Speaking in 2007, Rob Fahey of Eurogamer stated that Jumping Flash! was arguably one of the most important ancestors of any 3D platform game, as well as asserting that the game would always have a part in videogaming history. Albert Kim of Entertainment Weekly stated that the game provided perhaps the most euphoric sensation of video gaming at the time and described the first-person perspective as "hypnotic". Maddy Thorson, the creator of the indie video game TowerFall, praised the game, saying "something about the sensation of leaping through 3D space captured my childhood imagination".

1UP.com cited its first-person platforming as a precursor to Mirror's Edge, despite suggesting that the jumping remained "woefully out of place" in the platform genre. In 2007, Matt Casamassina of IGN ranked Jumping Flash! as the third-most underrated video game of all time. After release, co-developer Ultra renamed themselves "Muu Muu", after the creatures featured in the game.

== Legacy ==
Due to its popularity, Sony produced two sequels to Jumping Flash!, including one spin-off. A direct sequel, Jumping Flash! 2—also developed by Exact—was released worldwide for the PlayStation the following year; it continued the story of Robbit and the subsequent rise and fall of Baron Aloha. The game received positive reviews upon release, with critics particularly praising its updated features. Robbit Mon Dieu was released in Japan for the PlayStation in 1999. It was met with mixed reviews. Exact merged into Sony Computer Entertainment in 2000. A loose spin-off utilising the PocketStation titled Pocket MuuMuu was released in 1999, making it the most recent game in the series to be released.
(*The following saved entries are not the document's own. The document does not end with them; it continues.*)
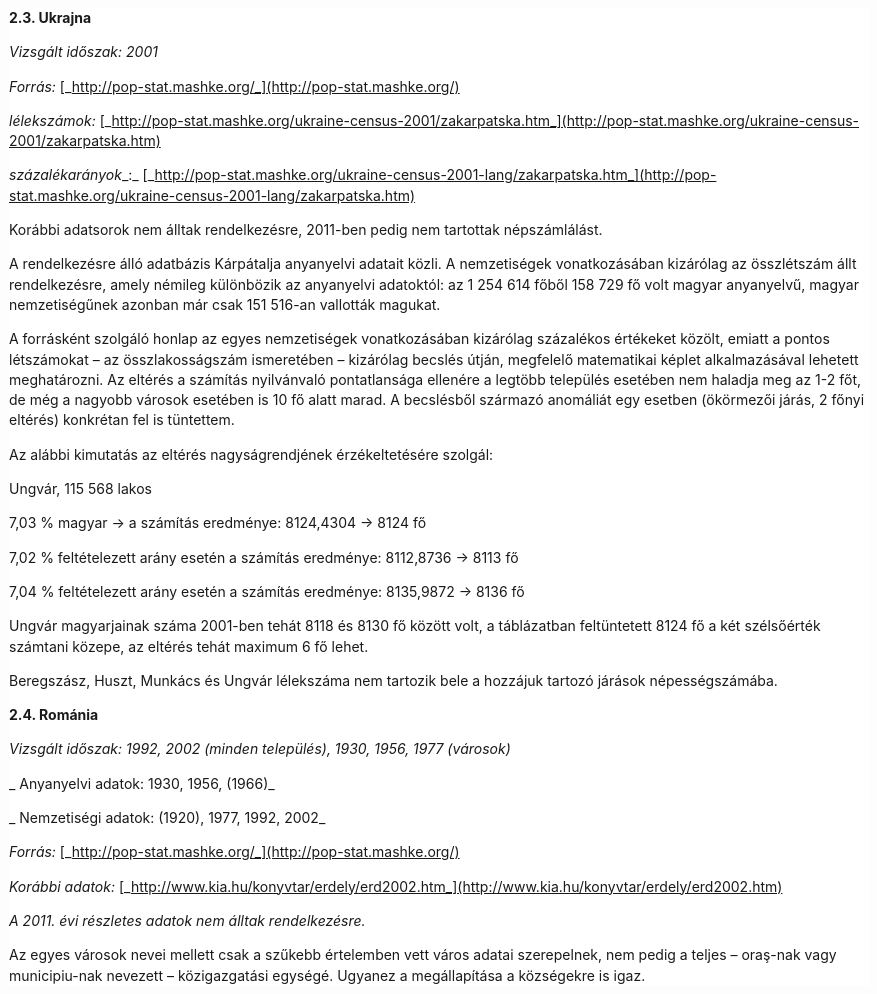 

**2.3. Ukrajna**

_Vizsgált időszak: 2001_

_Forrás:_ [_http://pop-stat.mashke.org/_](http://pop-stat.mashke.org/)

_lélekszámok:_ [_http://pop-stat.mashke.org/ukraine-census-2001/zakarpatska.htm_](http://pop-stat.mashke.org/ukraine-census-2001/zakarpatska.htm)

_százalékarányok__:_ [_http://pop-stat.mashke.org/ukraine-census-2001-lang/zakarpatska.htm_](http://pop-stat.mashke.org/ukraine-census-2001-lang/zakarpatska.htm)

Korábbi adatsorok nem álltak rendelkezésre, 2011-ben pedig nem tartottak népszámlálást.

A rendelkezésre álló adatbázis Kárpátalja anyanyelvi adatait közli. A nemzetiségek vonatkozásában kizárólag az összlétszám állt rendelkezésre, amely némileg különbözik az anyanyelvi adatoktól: az 1 254 614 főből 158 729 fő volt magyar anyanyelvű, magyar nemzetiségűnek azonban már csak 151 516-an vallották magukat.

A forrásként szolgáló honlap az egyes nemzetiségek vonatkozásában kizárólag százalékos értékeket közölt, emiatt a pontos létszámokat – az összlakosságszám ismeretében – kizárólag becslés útján, megfelelő matematikai képlet alkalmazásával lehetett meghatározni. Az eltérés a számítás nyilvánvaló pontatlansága ellenére a legtöbb település esetében nem haladja meg az 1-2 főt, de még a nagyobb városok esetében is 10 fő alatt marad. A becslésből származó anomáliát egy esetben (ökörmezői járás, 2 főnyi eltérés) konkrétan fel is tüntettem.

Az alábbi kimutatás az eltérés nagyságrendjének érzékeltetésére szolgál:

Ungvár, 115 568 lakos

7,03 % magyar → a számítás eredménye: 8124,4304 → 8124 fő

7,02 % feltételezett arány esetén a számítás eredménye: 8112,8736 → 8113 fő

7,04 % feltételezett arány esetén a számítás eredménye: 8135,9872 → 8136 fő

Ungvár magyarjainak száma 2001-ben tehát 8118 és 8130 fő között volt, a táblázatban feltüntetett 8124 fő a két szélsőérték számtani közepe, az eltérés tehát maximum 6 fő lehet.

Beregszász, Huszt, Munkács és Ungvár lélekszáma nem tartozik bele a hozzájuk tartozó járások népességszámába.



**2.4. Románia**

_Vizsgált időszak: 1992, 2002 (minden település), 1930, 1956, 1977 (városok)_

_        Anyanyelvi adatok: 1930, 1956, (1966)_

_        Nemzetiségi adatok: (1920), 1977, 1992, 2002_

_Forrás:_ [_http://pop-stat.mashke.org/_](http://pop-stat.mashke.org/)

_Korábbi adatok:_ [_http://www.kia.hu/konyvtar/erdely/erd2002.htm_](http://www.kia.hu/konyvtar/erdely/erd2002.htm)

_A 2011. évi részletes adatok nem álltak rendelkezésre._

Az egyes városok nevei mellett csak a szűkebb értelemben vett város adatai szerepelnek, nem pedig a teljes – oraş-nak vagy municipiu-nak nevezett – közigazgatási egységé. Ugyanez a megállapítása a községekre is igaz.
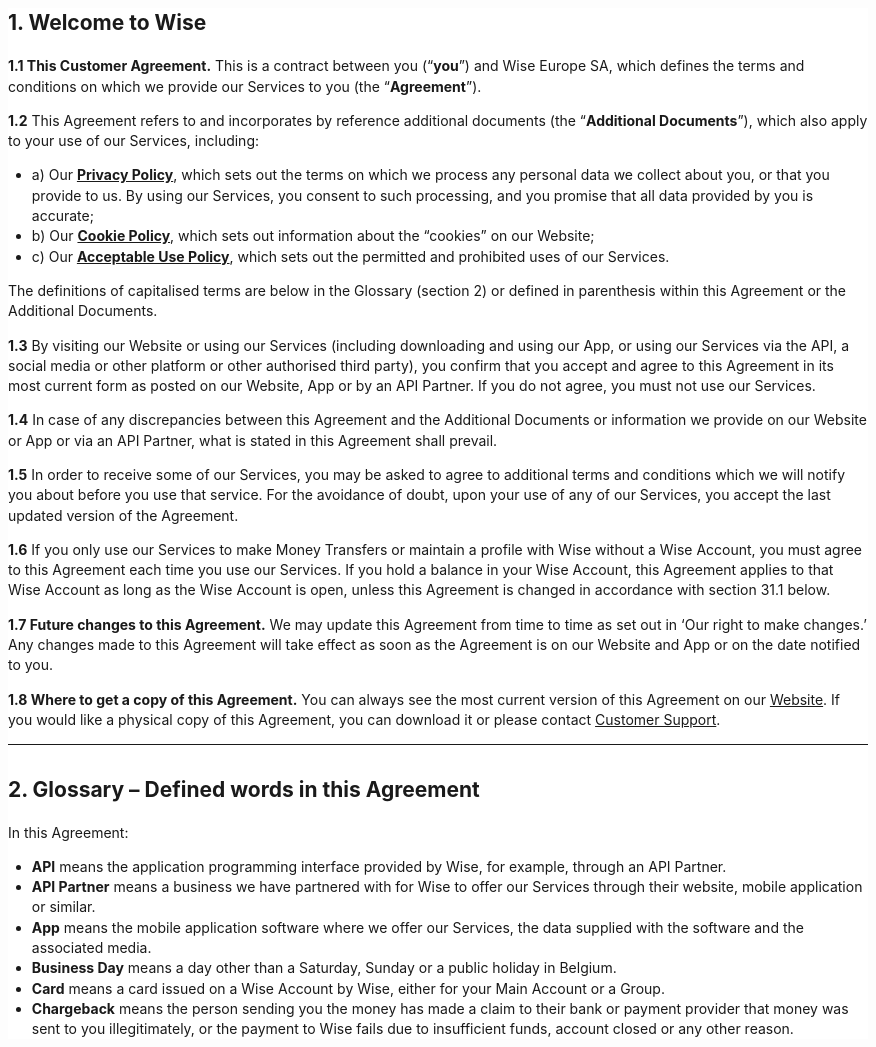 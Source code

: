 1\. Welcome to Wise
-------------------

**1.1 This Customer Agreement.** This is a contract between you (“**you**”) and Wise Europe SA, which defines the terms and conditions on which we provide our Services to you (the “**Agreement**”).

**1.2** This Agreement refers to and incorporates by reference additional documents (the “**Additional Documents**”), which also apply to your use of our Services, including:

*   a) Our **[Privacy Policy](https://wise.com/privacy-policy)**, which sets out the terms on which we process any personal data we collect about you, or that you provide to us. By using our Services, you consent to such processing, and you promise that all data provided by you is accurate;
*   b) Our **[Cookie Policy](https://wise.com/cookie-policy)**, which sets out information about the “cookies” on our Website;
*   c) Our **[Acceptable Use Policy](https://wise.com/gb/legal/acceptable-use-policy-eea)**, which sets out the permitted and prohibited uses of our Services.

The definitions of capitalised terms are below in the Glossary (section 2) or defined in parenthesis within this Agreement or the Additional Documents.

**1.3** By visiting our Website or using our Services (including downloading and using our App, or using our Services via the API, a social media or other platform or other authorised third party), you confirm that you accept and agree to this Agreement in its most current form as posted on our Website, App or by an API Partner. If you do not agree, you must not use our Services.

**1.4** In case of any discrepancies between this Agreement and the Additional Documents or information we provide on our Website or App or via an API Partner, what is stated in this Agreement shall prevail.

**1.5** In order to receive some of our Services, you may be asked to agree to additional terms and conditions which we will notify you about before you use that service. For the avoidance of doubt, upon your use of any of our Services, you accept the last updated version of the Agreement.

**1.6** If you only use our Services to make Money Transfers or maintain a profile with Wise without a Wise Account, you must agree to this Agreement each time you use our Services. If you hold a balance in your Wise Account, this Agreement applies to that Wise Account as long as the Wise Account is open, unless this Agreement is changed in accordance with section 31.1 below.

**1.7 Future changes to this Agreement.** We may update this Agreement from time to time as set out in ‘Our right to make changes.’ Any changes made to this Agreement will take effect as soon as the Agreement is on our Website and App or on the date notified to you.

**1.8 Where to get a copy of this Agreement.** You can always see the most current version of this Agreement on our [Website](https://wise.com/terms-and-conditions). If you would like a physical copy of this Agreement, you can download it or please contact [Customer Support](https://wise.com/contact).

* * *

2\. Glossary – Defined words in this Agreement
----------------------------------------------

In this Agreement:

*   **API** means the application programming interface provided by Wise, for example, through an API Partner.
*   **API Partner** means a business we have partnered with for Wise to offer our Services through their website, mobile application or similar.
*   **App** means the mobile application software where we offer our Services, the data supplied with the software and the associated media.
*   **Business Day** means a day other than a Saturday, Sunday or a public holiday in Belgium.
*   **Card** means a card issued on a Wise Account by Wise, either for your Main Account or a Group.
*   **Chargeback** means the person sending you the money has made a claim to their bank or payment provider that money was sent to you illegitimately, or the payment to Wise fails due to insufficient funds, account closed or any other reason. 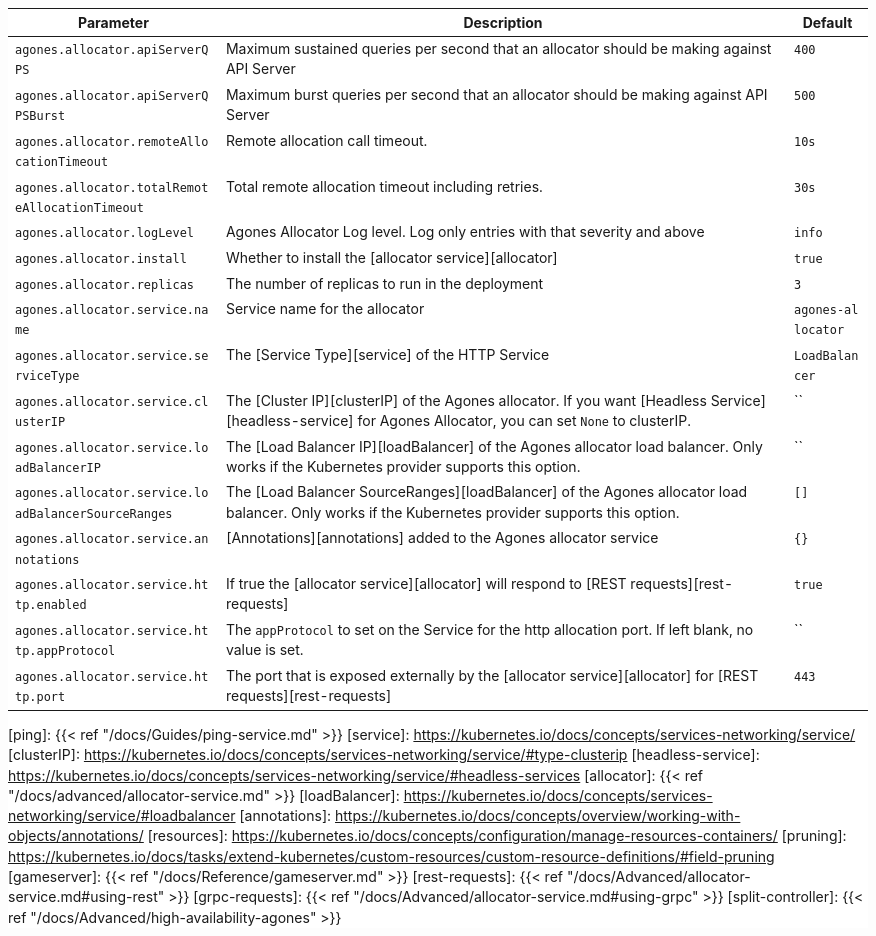 | Parameter                                             | Description                                                                                                                                                                                                                         | Default                            |
| ----------------------------------------------------- | ----------------------------------------------------------------------------------------------------------------------------------------------------------------------------------------------------------------------------------- | ---------------------------------- |
| `agones.allocator.apiServerQPS`                       | Maximum sustained queries per second that an allocator should be making against API Server                                                                                                                                          | `400`                              |
| `agones.allocator.apiServerQPSBurst`                  | Maximum burst queries per second that an allocator should be making against API Server                                                                                                                                              | `500`                              |
| `agones.allocator.remoteAllocationTimeout`            | Remote allocation call timeout.                                                                                                                                                                                                     | `10s`                              |
| `agones.allocator.totalRemoteAllocationTimeout`       | Total remote allocation timeout including retries.                                                                                                                                                                                  | `30s`                              |
| `agones.allocator.logLevel`                           | Agones Allocator Log level. Log only entries with that severity and above                                                                                                                                                           | `info`                             |
| `agones.allocator.install`                            | Whether to install the [allocator service][allocator]                                                                                                                                                                               | `true`                             |
| `agones.allocator.replicas`                           | The number of replicas to run in the deployment                                                                                                                                                                                     | `3`                                |
| `agones.allocator.service.name`                       | Service name for the allocator                                                                                                                                                                                                      | `agones-allocator`                 |
| `agones.allocator.service.serviceType`                | The [Service Type][service] of the HTTP Service                                                                                                                                                                                     | `LoadBalancer`                     |
| `agones.allocator.service.clusterIP`                  | The [Cluster IP][clusterIP] of the Agones allocator. If you want [Headless Service][headless-service] for Agones Allocator, you can set `None` to clusterIP.                                                                        | \`\`                               |
| `agones.allocator.service.loadBalancerIP`             | The [Load Balancer IP][loadBalancer] of the Agones allocator load balancer. Only works if the Kubernetes provider supports this option.                                                                                             | \`\`                               |
| `agones.allocator.service.loadBalancerSourceRanges`   | The [Load Balancer SourceRanges][loadBalancer] of the Agones allocator load balancer. Only works if the Kubernetes provider supports this option.                                                                                   | `[]`                               |
| `agones.allocator.service.annotations`                | [Annotations][annotations] added to the Agones allocator service                                                                                                                                                                    | `{}`                               |
| `agones.allocator.service.http.enabled`               | If true the [allocator service][allocator] will respond to [REST requests][rest-requests]                                                                                                                                           | `true`                             |
| `agones.allocator.service.http.appProtocol`           | The `appProtocol` to set on the Service for the http allocation port. If left blank, no value is set.                                                                                                                               | ``                                 |
| `agones.allocator.service.http.port`                  | The port that is exposed externally by the [allocator service][allocator] for [REST requests][rest-requests]                                                                                                                        | `443`                              |

[toleration]: https://kubernetes.io/docs/concepts/configuration/taint-and-toleration/
[nodeSelector]: https://kubernetes.io/docs/concepts/configuration/assign-pod-node/#nodeselector
[affinity]: https://kubernetes.io/docs/concepts/configuration/assign-pod-node/#affinity-and-anti-affinity
[cpu-constraints]: https://kubernetes.io/docs/tasks/administer-cluster/manage-resources/cpu-constraint-namespace/
[memory-constraints]: https://kubernetes.io/docs/tasks/administer-cluster/manage-resources/memory-constraint-namespace/
[ping]: {{< ref "/docs/Guides/ping-service.md" >}}
[service]: https://kubernetes.io/docs/concepts/services-networking/service/
[clusterIP]: https://kubernetes.io/docs/concepts/services-networking/service/#type-clusterip
[headless-service]: https://kubernetes.io/docs/concepts/services-networking/service/#headless-services
[allocator]: {{< ref "/docs/advanced/allocator-service.md" >}}
[loadBalancer]: https://kubernetes.io/docs/concepts/services-networking/service/#loadbalancer
[annotations]: https://kubernetes.io/docs/concepts/overview/working-with-objects/annotations/
[resources]: https://kubernetes.io/docs/concepts/configuration/manage-resources-containers/
[pruning]: https://kubernetes.io/docs/tasks/extend-kubernetes/custom-resources/custom-resource-definitions/#field-pruning
[gameserver]: {{< ref "/docs/Reference/gameserver.md" >}}
[rest-requests]: {{< ref "/docs/Advanced/allocator-service.md#using-rest" >}}
[grpc-requests]: {{< ref "/docs/Advanced/allocator-service.md#using-grpc" >}}
[split-controller]: {{< ref "/docs/Advanced/high-availability-agones" >}} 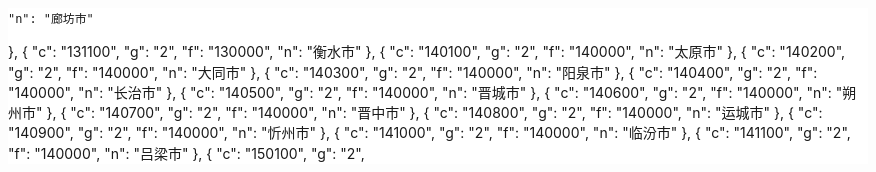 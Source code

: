 	"n": "廊坊市"
}, {
	"c": "131100",
	"g": "2",
	"f": "130000",
	"n": "衡水市"
}, {
	"c": "140100",
	"g": "2",
	"f": "140000",
	"n": "太原市"
}, {
	"c": "140200",
	"g": "2",
	"f": "140000",
	"n": "大同市"
}, {
	"c": "140300",
	"g": "2",
	"f": "140000",
	"n": "阳泉市"
}, {
	"c": "140400",
	"g": "2",
	"f": "140000",
	"n": "长治市"
}, {
	"c": "140500",
	"g": "2",
	"f": "140000",
	"n": "晋城市"
}, {
	"c": "140600",
	"g": "2",
	"f": "140000",
	"n": "朔州市"
}, {
	"c": "140700",
	"g": "2",
	"f": "140000",
	"n": "晋中市"
}, {
	"c": "140800",
	"g": "2",
	"f": "140000",
	"n": "运城市"
}, {
	"c": "140900",
	"g": "2",
	"f": "140000",
	"n": "忻州市"
}, {
	"c": "141000",
	"g": "2",
	"f": "140000",
	"n": "临汾市"
}, {
	"c": "141100",
	"g": "2",
	"f": "140000",
	"n": "吕梁市"
}, {
	"c": "150100",
	"g": "2", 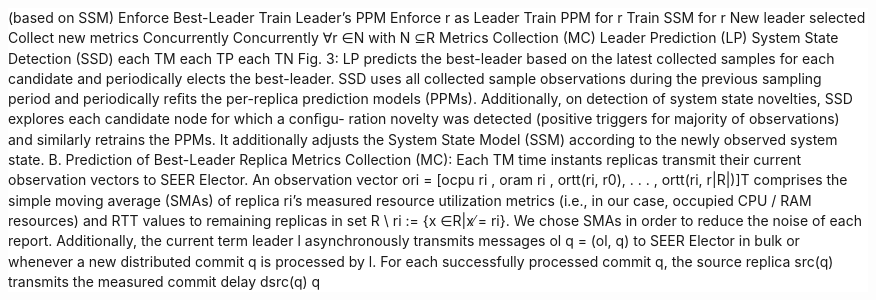 (based on SSM)
Enforce Best-Leader
Train Leader’s PPM
Enforce r as Leader
Train PPM for r
Train SSM for r
New leader
selected
Collect new
metrics
Concurrently
Concurrently
∀r ∈N
with N ⊆R
Metrics Collection (MC)
Leader Prediction (LP)
System State
Detection (SSD)
each TM
each TP
each TN
Fig. 3: LP predicts the best-leader based on the latest collected samples for
each candidate and periodically elects the best-leader. SSD uses all collected
sample observations during the previous sampling period and periodically
reﬁts the per-replica prediction models (PPMs). Additionally, on detection of
system state novelties, SSD explores each candidate node for which a conﬁgu-
ration novelty was detected (positive triggers for majority of observations) and
similarly retrains the PPMs. It additionally adjusts the System State Model
(SSM) according to the newly observed system state.
B. Prediction of Best-Leader Replica
Metrics
Collection
(MC):
Each
TM
time
instants
replicas
transmit
their
current
observation
vectors
to
SEER Elector.
An
observation
vector
ori = [ocpu
ri , oram
ri
, ortt(ri, r0), . . . , ortt(ri, r|R|)]T comprises
the simple moving average (SMAs) of replica ri’s measured
resource utilization metrics (i.e., in our case, occupied CPU
/ RAM resources) and RTT values to remaining replicas in
set R \ ri := {x ∈R|x ̸= ri}. We chose SMAs in order
to reduce the noise of each report. Additionally, the current
term leader l asynchronously transmits messages ol
q = (ol, q)
to SEER Elector in bulk or whenever a new distributed
commit q is processed by l. For each successfully processed
commit q, the source replica src(q) transmits the measured
commit delay dsrc(q)
q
In 2025, former SIE Worldwide Studios head Shuhei Yoshida revealed that a new game in the franchise was in development for PlayStation VR, but was cancelled during its early stages.

The original Jumping Flash! was re-released through the PlayStation Store in 2007 for PlayStation 3 and PlayStation Portable, in 2012 for PlayStation Vita, and in 2022 for PlayStation 4 and PlayStation 5. In recent years, Sony has referenced the series with Robbit appearing as a collectible in PlayStation Stars—a loyalty program on PlayStation Network—and as a cameo in Astro Bot.